Records from a data collection
= = =

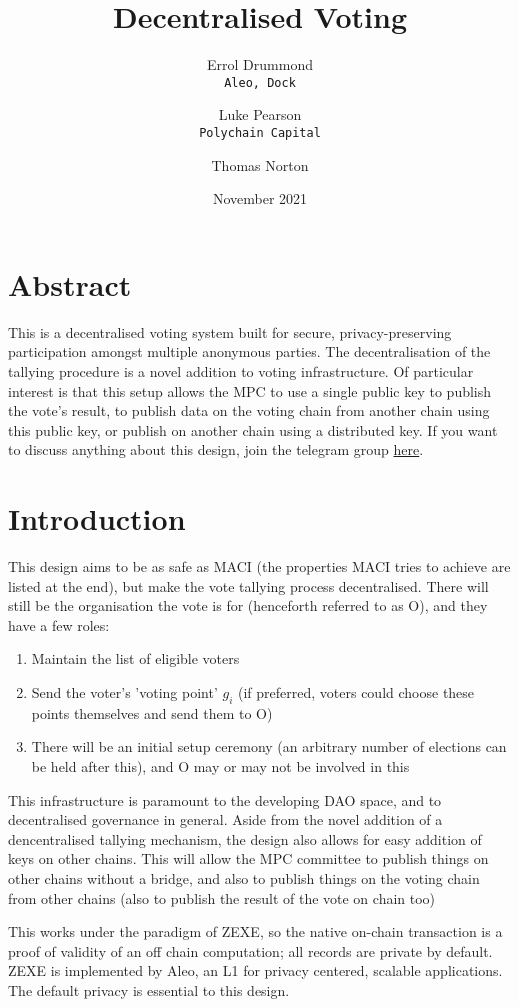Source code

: \documentclass{article}
\title{Decentralised Voting}
\author{Errol Drummond\\ \texttt{Aleo, Dock}\\ \and 
 Luke Pearson\\ \texttt{Polychain Capital} \and
 Thomas Norton}
\date{November 2021}
\begin{document}
\maketitle
\section{Abstract}
This is a decentralised voting system built for secure, privacy-preserving participation amongst multiple anonymous parties. The decentralisation of the tallying procedure is a novel addition to voting infrastructure. Of particular interest is that this setup allows the MPC to use a single public key to publish the vote's result, to publish data on the voting chain from another chain using this public key, or publish on another chain using a distributed key. If you want to discuss anything about this design, join the telegram group \href{https://t.me/joinchat/5tZhfUWRwacwNzZk}{here}.

\section{Introduction}
This design aims to be as safe as MACI (the properties MACI tries to achieve are listed at the end), but make the vote tallying process decentralised. There will still be the organisation the vote is for (henceforth referred to as O), and they have a few roles:
\begin{enumerate}
    \item Maintain the list of eligible voters
    \item Send the voter's 'voting point' $g_i$ (if preferred, voters could choose these points themselves and send them to O)
    \item There will be an initial setup ceremony (an arbitrary number of elections can be held after this), and O may or may not be involved in this
\end{enumerate}

This infrastructure is paramount to the developing DAO space, and to decentralised governance in general. Aside from the novel addition of a dencentralised tallying mechanism, the design also allows for easy addition of keys on other chains. This will allow the MPC committee to publish things on other chains without a bridge, and also to publish things on the voting chain from other chains (also to publish the result of the vote on chain too)

This works under the paradigm of ZEXE, so the native on-chain transaction is a proof of validity of an off chain computation; all records are private by default. ZEXE is implemented by Aleo, an L1 for privacy centered, scalable applications. The default privacy is essential to this design.
\end{document}
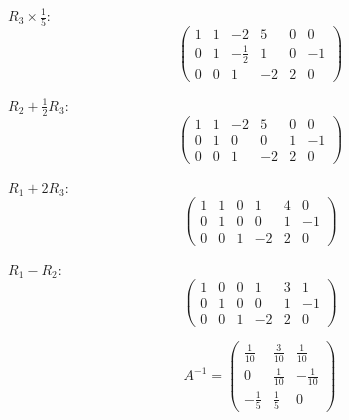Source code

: $R_3 \times \frac{1}{5}$:
\[
	\left(\begin{array}{ccc|ccc}
			1 & 1 & -2           & 5  & 0 & 0  \\
			0 & 1 & -\frac{1}{2} & 1  & 0 & -1 \\
			0 & 0 & 1            & -2 & 2 & 0
		\end{array}\right)
\]

$R_2 + \frac{1}{2}R_3$:
\[
	\left(\begin{array}{ccc|ccc}
			1 & 1 & -2 & 5  & 0 & 0  \\
			0 & 1 & 0 & 0  & 1 & -1 \\
			0 & 0 & 1 & -2 & 2 & 0
		\end{array}\right)
\]

$R_1 + 2R_3$:
\[
	\left(\begin{array}{ccc|ccc}
			1 & 1 & 0 & 1  & 4 & 0  \\
			0 & 1 & 0 & 0  & 1 & -1 \\
			0 & 0 & 1 & -2 & 2 & 0
		\end{array}\right)
\]

$R_1 - R_2$:
\[
	\left(\begin{array}{ccc|ccc}
			1 & 0 & 0 & 1  & 3 & 1  \\
			0 & 1 & 0 & 0  & 1 & -1 \\
			0 & 0 & 1 & -2 & 2 & 0
		\end{array}\right)
\]

\[
	A^{-1} = \begin{pmatrix}
		\frac{1}{10} & \frac{3}{10} & \frac{1}{10}  \\
		0            & \frac{1}{10} & -\frac{1}{10} \\
		-\frac{1}{5} & \frac{1}{5}  & 0
	\end{pmatrix}
\]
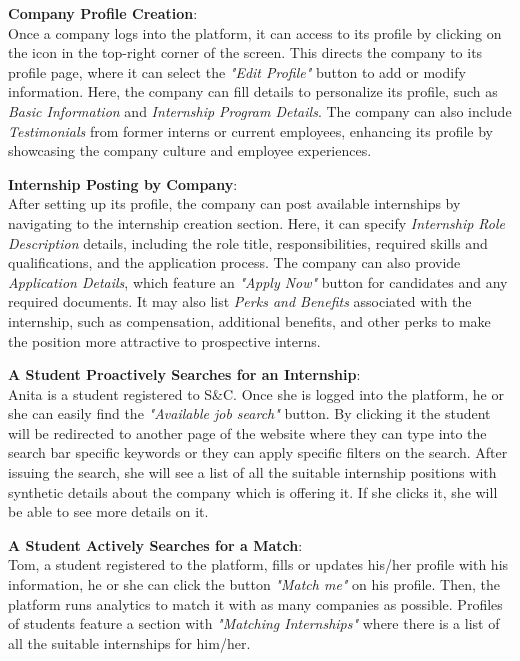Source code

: {\begin{enumerate}[label=\textbf{[\arabic*]}, left = 0 pt, align = left]
            \item \textbf{Company Profile Creation}:                        %
            \\Once a company logs into the platform, it can access to its profile by clicking on the icon in the
            top-right corner of the screen. This directs the company to its profile page, where it can select the \textit{"Edit Profile"} button to add or modify information. Here, the company can fill details to personalize its profile, such as \textit{Basic Information} and \textit{Internship Program Details}.
            The company can also include \textit{Testimonials} from former interns or current employees, enhancing its profile by showcasing the company culture and employee experiences.
            
            \item \textbf{Internship Posting by Company}:                   %
            \\After setting up its profile, the company can post available internships by navigating to the internship creation section. Here, it can specify \textit{Internship Role Description} details, including the role title, responsibilities, required skills and qualifications, and the application process.
            The company can also provide \textit{Application Details}, which feature an \textit{"Apply Now"} button for candidates and any required documents. It may also list \textit{Perks and Benefits} associated with the internship, such as compensation, additional benefits, and other perks to make the position more attractive to prospective interns.
            
            \item \textbf{A Student Proactively Searches for an Internship}:  %
            \\Anita is a student registered to S\&C. Once she is logged into the platform, he or she can easily find the \textit{"Available job search"} button. By clicking it the student will be redirected to another page of the website where they can type into the search bar specific keywords or they can apply specific filters on the search. After issuing the search, she will see a list of all the suitable internship positions with synthetic details about the company which is offering it. If she clicks it, she will be able to see more details on it.
            
            \item \textbf{A Student Actively Searches for a Match}:     %
            \\Tom, a student registered to the platform, fills or updates his/her profile with his information, he or she can click the button \textit{"Match me"} on his profile. Then, the platform runs analytics to match it with as many companies as possible. Profiles of students feature a section with \textit{"Matching Internships"} where there is a list of all the suitable internships for him/her.
            

\end{enumerate}}
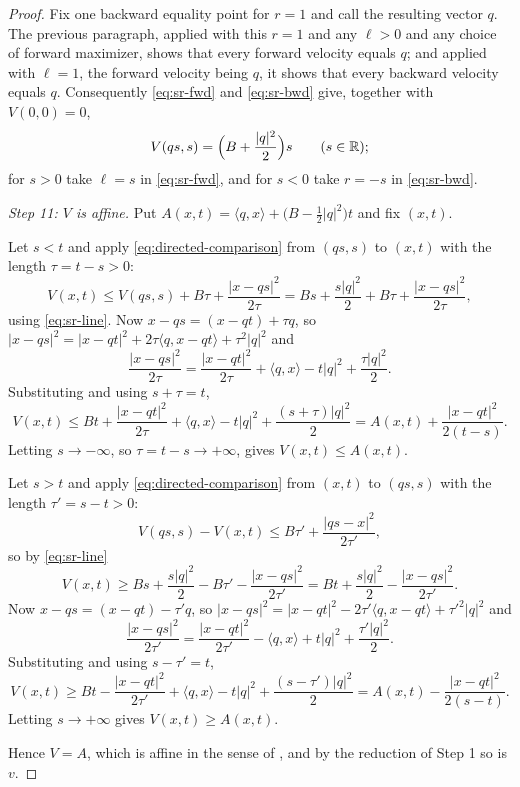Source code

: \begin{proof}
Fix one backward equality point for $r=1$ and call the resulting vector $q$. The
previous paragraph, applied with this $r=1$ and any $\ell>0$ and any choice of
forward maximizer, shows that every forward velocity equals $q$; and applied
with $\ell=1$, the forward velocity being $q$, it shows that every backward
velocity equals $q$. Consequently \eqref{eq:sr-fwd} and \eqref{eq:sr-bwd} give,
together with $V(0,0)=0$,
\begin{equation}\label{eq:sr-line}
  V(qs,s)=\Bigl(B+\frac{|q|^2}{2}\Bigr)s\qquad(s\in\R);
\end{equation}
for $s>0$ take $\ell=s$ in \eqref{eq:sr-fwd}, and for $s<0$ take $r=-s$ in
\eqref{eq:sr-bwd}.

\emph{Step 11: $V$ is affine.}
Put $A(x,t)=\langle q,x\rangle+\bigl(B-\tfrac12|q|^2\bigr)t$ and fix $(x,t)$.

Let $s<t$ and apply \eqref{eq:directed-comparison} from $(qs,s)$ to $(x,t)$ with
the length $\tau=t-s>0$:
\[
  V(x,t)\le V(qs,s)+B\tau+\frac{|x-qs|^2}{2\tau}
   =Bs+\frac{s|q|^2}{2}+B\tau+\frac{|x-qs|^2}{2\tau},
\]
using \eqref{eq:sr-line}. Now $x-qs=(x-qt)+\tau q$, so
$|x-qs|^2=|x-qt|^2+2\tau\langle q,x-qt\rangle+\tau^2|q|^2$ and
\[
  \frac{|x-qs|^2}{2\tau}=\frac{|x-qt|^2}{2\tau}+\langle q,x\rangle-t|q|^2
     +\frac{\tau|q|^2}{2}.
\]
Substituting and using $s+\tau=t$,
\[
  V(x,t)\le Bt+\frac{|x-qt|^2}{2\tau}+\langle q,x\rangle-t|q|^2
     +\frac{(s+\tau)|q|^2}{2}
   =A(x,t)+\frac{|x-qt|^2}{2(t-s)} .
\]
Letting $s\to-\infty$, so $\tau=t-s\to+\infty$, gives $V(x,t)\le A(x,t)$.

Let $s>t$ and apply \eqref{eq:directed-comparison} from $(x,t)$ to $(qs,s)$ with
the length $\tau'=s-t>0$:
\[
  V(qs,s)-V(x,t)\le B\tau'+\frac{|qs-x|^2}{2\tau'} ,
\]
so by \eqref{eq:sr-line}
\[
  V(x,t)\ge Bs+\frac{s|q|^2}{2}-B\tau'-\frac{|x-qs|^2}{2\tau'}
   =Bt+\frac{s|q|^2}{2}-\frac{|x-qs|^2}{2\tau'} .
\]
Now $x-qs=(x-qt)-\tau'q$, so
$|x-qs|^2=|x-qt|^2-2\tau'\langle q,x-qt\rangle+\tau'^2|q|^2$ and
\[
  \frac{|x-qs|^2}{2\tau'}=\frac{|x-qt|^2}{2\tau'}-\langle q,x\rangle+t|q|^2
     +\frac{\tau'|q|^2}{2}.
\]
Substituting and using $s-\tau'=t$,
\[
  V(x,t)\ge Bt-\frac{|x-qt|^2}{2\tau'}+\langle q,x\rangle-t|q|^2
     +\frac{(s-\tau')|q|^2}{2}
   =A(x,t)-\frac{|x-qt|^2}{2(s-t)} .
\]
Letting $s\to+\infty$ gives $V(x,t)\ge A(x,t)$.

Hence $V=A$, which is affine in the sense of , and by
the reduction of Step 1 so is $v$.
\end{proof}
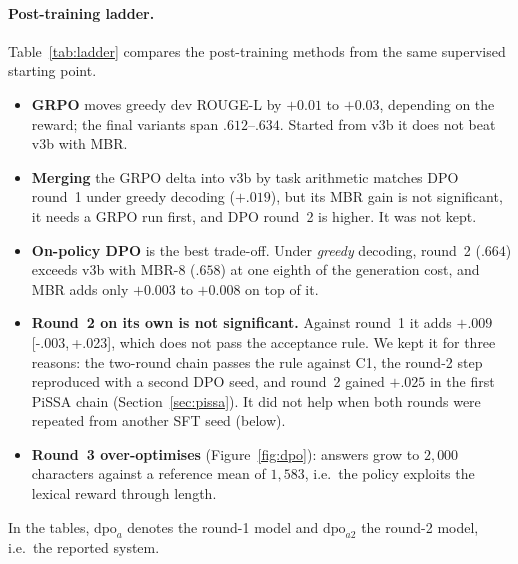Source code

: \documentclass[11pt,a4paper]{article}
\newcommand{\rl}{ROUGE-L}
\newcommand{\ci}[2]{{\scriptsize[#1,\,#2]}}
\begin{document}
\paragraph{Post-training ladder.}
Table~\ref{tab:ladder} compares the post-training methods from the same supervised starting point.
\begin{itemize}[leftmargin=*]
\item \textbf{GRPO} moves greedy dev \rl{} by $+0.01$ to $+0.03$, depending on the reward; the final variants span $.612$--$.634$. Started from v3b it does not beat v3b with MBR.
\item \textbf{Merging} the GRPO delta into v3b by task arithmetic matches DPO round~1 under greedy decoding ($+.019$), but its MBR gain is not significant, it needs a GRPO run first, and DPO round~2 is higher. It was not kept.
\item \textbf{On-policy DPO} is the best trade-off. Under \emph{greedy} decoding, round~2 ($.664$) exceeds v3b with MBR-8 ($.658$) at one eighth of the generation cost, and MBR adds only $+0.003$ to $+0.008$ on top of it.
\item \textbf{Round~2 on its own is not significant.} Against round~1 it adds $+.009$ \ci{-.003}{+.023}, which does not pass the acceptance rule. We kept it for three reasons: the two-round chain passes the rule against C1, the round-2 step reproduced with a second DPO seed, and round~2 gained $+.025$ in the first PiSSA chain (Section~\ref{sec:pissa}). It did not help when both rounds were repeated from another SFT seed (below).
\item \textbf{Round~3 over-optimises} (Figure~\ref{fig:dpo}): answers grow to $2{,}000$ characters against a reference mean of $1{,}583$, i.e.\ the policy exploits the lexical reward through length.
\end{itemize}
In the tables, $\mathrm{dpo}_a$ denotes the round-1 model and $\mathrm{dpo}_{a2}$ the round-2 model, i.e.\ the reported system.
\end{document}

= = =

__Work task__
Reply with nothing but the number of lines in the entries that include "label".

__Exercise result__
2